Exercise »
Return the lines of the data below in which the string "website" occurs.

[Dataset entries]
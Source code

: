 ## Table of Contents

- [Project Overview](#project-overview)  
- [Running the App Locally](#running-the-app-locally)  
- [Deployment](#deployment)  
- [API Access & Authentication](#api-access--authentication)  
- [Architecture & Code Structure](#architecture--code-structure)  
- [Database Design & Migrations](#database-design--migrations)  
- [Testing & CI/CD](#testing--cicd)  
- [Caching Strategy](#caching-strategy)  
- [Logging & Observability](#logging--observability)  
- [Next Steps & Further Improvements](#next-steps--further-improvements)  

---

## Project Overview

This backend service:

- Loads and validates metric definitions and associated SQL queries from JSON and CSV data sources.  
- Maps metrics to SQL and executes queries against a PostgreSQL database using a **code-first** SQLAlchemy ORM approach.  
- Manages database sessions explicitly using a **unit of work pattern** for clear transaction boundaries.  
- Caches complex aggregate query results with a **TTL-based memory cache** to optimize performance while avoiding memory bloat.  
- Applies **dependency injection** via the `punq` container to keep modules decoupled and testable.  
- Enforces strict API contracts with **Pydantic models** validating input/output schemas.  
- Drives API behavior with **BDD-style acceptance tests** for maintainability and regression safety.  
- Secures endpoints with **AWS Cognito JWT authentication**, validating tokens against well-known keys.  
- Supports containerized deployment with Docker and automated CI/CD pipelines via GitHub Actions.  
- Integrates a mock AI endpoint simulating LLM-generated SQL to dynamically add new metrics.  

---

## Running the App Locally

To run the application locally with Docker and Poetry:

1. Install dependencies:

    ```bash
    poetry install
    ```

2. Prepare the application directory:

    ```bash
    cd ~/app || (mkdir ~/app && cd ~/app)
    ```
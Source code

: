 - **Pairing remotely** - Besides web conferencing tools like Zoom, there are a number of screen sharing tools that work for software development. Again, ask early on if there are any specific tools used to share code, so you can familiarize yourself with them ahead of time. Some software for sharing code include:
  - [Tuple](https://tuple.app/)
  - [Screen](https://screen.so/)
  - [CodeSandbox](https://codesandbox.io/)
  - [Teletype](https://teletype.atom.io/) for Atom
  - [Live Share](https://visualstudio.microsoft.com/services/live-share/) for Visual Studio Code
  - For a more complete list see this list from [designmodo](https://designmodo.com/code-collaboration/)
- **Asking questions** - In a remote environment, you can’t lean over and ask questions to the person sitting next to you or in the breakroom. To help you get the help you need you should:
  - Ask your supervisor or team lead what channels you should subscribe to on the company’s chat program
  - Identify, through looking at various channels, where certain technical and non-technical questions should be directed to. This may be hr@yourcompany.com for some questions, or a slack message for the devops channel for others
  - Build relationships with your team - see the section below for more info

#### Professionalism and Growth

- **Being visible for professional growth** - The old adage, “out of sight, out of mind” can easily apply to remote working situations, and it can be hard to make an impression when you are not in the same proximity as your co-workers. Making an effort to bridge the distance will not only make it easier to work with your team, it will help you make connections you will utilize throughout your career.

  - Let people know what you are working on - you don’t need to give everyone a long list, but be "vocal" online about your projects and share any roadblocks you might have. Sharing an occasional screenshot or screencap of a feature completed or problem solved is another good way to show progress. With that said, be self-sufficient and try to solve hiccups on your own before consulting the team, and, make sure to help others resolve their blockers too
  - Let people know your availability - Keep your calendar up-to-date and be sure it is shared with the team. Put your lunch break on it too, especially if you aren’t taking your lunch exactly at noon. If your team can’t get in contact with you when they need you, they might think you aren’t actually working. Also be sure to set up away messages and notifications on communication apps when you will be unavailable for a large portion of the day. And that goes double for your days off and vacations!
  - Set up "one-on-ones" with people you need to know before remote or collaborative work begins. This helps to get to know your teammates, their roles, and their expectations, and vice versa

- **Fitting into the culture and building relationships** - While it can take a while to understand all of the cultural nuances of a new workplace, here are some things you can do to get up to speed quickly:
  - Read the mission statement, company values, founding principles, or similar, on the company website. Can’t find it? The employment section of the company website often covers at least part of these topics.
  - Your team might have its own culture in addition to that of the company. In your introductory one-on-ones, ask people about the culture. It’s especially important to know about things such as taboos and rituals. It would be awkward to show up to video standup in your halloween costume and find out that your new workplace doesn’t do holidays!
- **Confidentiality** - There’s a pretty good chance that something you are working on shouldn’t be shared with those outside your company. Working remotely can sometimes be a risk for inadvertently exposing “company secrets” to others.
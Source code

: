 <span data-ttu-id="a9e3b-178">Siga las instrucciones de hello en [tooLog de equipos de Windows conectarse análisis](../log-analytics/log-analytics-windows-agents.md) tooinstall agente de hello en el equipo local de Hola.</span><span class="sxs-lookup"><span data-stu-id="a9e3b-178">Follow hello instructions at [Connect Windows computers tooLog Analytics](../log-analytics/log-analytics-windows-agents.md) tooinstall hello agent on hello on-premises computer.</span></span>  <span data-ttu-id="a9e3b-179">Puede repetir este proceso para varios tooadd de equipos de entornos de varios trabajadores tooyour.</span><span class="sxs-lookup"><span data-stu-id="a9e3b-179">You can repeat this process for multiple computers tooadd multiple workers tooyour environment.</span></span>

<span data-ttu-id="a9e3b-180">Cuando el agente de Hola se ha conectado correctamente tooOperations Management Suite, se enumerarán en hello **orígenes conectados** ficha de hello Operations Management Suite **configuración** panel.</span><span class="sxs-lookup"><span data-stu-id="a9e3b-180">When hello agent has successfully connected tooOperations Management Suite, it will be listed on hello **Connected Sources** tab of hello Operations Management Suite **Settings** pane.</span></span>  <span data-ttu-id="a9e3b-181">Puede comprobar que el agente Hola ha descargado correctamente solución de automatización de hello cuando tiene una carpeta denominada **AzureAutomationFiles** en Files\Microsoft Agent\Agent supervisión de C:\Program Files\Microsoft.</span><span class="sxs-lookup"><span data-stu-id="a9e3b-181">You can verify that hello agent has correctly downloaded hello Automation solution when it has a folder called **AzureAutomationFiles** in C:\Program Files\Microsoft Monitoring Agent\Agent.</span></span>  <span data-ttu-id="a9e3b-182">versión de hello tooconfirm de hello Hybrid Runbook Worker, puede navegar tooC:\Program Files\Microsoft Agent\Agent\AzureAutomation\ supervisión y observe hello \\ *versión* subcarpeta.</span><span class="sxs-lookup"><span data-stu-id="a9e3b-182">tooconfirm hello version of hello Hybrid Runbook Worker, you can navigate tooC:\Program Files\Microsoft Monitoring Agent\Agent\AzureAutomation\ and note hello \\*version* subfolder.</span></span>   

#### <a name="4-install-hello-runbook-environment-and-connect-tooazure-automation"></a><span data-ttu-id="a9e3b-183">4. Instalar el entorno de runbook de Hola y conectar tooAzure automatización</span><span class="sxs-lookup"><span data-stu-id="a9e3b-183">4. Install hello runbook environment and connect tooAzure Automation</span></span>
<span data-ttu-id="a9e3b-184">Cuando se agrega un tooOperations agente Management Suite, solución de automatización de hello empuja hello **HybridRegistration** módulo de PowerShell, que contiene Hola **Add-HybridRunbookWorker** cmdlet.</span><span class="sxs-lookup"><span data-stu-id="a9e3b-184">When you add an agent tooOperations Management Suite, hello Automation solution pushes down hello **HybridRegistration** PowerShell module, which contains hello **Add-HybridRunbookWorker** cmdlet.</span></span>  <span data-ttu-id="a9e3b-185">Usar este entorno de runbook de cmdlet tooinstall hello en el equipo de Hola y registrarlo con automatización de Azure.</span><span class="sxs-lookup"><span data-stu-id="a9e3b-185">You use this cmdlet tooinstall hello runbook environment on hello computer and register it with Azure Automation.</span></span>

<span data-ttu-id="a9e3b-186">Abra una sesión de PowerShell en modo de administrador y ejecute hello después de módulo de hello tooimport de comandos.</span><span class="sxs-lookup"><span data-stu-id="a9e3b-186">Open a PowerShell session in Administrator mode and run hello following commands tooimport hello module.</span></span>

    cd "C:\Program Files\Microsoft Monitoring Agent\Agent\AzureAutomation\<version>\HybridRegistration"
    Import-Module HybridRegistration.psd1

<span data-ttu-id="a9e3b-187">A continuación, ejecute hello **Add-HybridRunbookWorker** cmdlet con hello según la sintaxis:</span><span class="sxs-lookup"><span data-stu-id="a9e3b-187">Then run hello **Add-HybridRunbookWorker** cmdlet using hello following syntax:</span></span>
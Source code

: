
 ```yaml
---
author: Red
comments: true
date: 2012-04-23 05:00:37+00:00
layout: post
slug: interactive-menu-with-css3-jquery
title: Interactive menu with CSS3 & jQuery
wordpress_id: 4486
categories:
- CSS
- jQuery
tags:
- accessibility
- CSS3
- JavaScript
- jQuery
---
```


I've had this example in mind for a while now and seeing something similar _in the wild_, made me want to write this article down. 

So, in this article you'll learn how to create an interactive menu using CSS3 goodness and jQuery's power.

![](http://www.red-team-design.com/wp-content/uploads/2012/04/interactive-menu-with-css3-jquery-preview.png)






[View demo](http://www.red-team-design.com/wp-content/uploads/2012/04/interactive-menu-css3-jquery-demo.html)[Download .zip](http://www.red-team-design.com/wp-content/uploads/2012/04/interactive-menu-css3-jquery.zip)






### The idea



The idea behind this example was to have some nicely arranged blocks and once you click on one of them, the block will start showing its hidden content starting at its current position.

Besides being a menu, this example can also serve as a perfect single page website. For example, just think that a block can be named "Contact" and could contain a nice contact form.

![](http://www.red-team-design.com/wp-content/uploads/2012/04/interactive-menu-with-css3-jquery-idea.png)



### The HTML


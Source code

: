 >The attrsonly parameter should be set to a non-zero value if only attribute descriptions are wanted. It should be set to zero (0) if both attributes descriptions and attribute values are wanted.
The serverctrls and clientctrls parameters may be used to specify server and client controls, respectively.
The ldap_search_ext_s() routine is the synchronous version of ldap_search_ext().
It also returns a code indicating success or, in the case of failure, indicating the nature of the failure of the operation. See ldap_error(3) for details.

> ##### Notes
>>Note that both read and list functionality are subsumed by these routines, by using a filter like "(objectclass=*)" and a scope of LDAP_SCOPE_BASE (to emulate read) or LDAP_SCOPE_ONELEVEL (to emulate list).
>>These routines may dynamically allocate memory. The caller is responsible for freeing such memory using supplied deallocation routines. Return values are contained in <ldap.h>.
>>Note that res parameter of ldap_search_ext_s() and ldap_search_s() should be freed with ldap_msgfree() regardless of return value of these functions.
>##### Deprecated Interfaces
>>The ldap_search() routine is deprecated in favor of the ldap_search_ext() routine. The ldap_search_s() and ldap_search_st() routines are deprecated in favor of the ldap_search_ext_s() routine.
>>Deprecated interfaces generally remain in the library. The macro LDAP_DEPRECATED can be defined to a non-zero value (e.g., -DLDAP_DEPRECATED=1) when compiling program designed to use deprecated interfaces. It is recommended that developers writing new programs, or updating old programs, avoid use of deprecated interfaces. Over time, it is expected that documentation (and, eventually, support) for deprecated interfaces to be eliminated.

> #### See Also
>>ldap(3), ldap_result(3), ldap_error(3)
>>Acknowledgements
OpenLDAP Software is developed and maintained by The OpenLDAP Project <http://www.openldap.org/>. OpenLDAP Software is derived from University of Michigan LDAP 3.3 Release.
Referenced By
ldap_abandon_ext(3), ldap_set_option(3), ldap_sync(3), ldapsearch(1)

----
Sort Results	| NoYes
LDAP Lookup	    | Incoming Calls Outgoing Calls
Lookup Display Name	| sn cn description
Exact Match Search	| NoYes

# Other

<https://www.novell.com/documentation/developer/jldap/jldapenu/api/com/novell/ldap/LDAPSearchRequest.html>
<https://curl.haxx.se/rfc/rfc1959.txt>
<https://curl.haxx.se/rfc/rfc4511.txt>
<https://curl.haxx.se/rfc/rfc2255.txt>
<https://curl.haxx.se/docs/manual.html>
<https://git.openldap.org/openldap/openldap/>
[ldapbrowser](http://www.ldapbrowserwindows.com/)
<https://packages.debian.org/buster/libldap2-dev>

Solution to this problem »
  - Read the mission statement, company values, founding principles, or similar, on the company website. Can’t find it? The employment section of the company website often covers at least part of these topics.
Besides being a menu, this example can also serve as a perfect single page website. For example, just think that a block can be named "Contact" and could contain a nice contact form.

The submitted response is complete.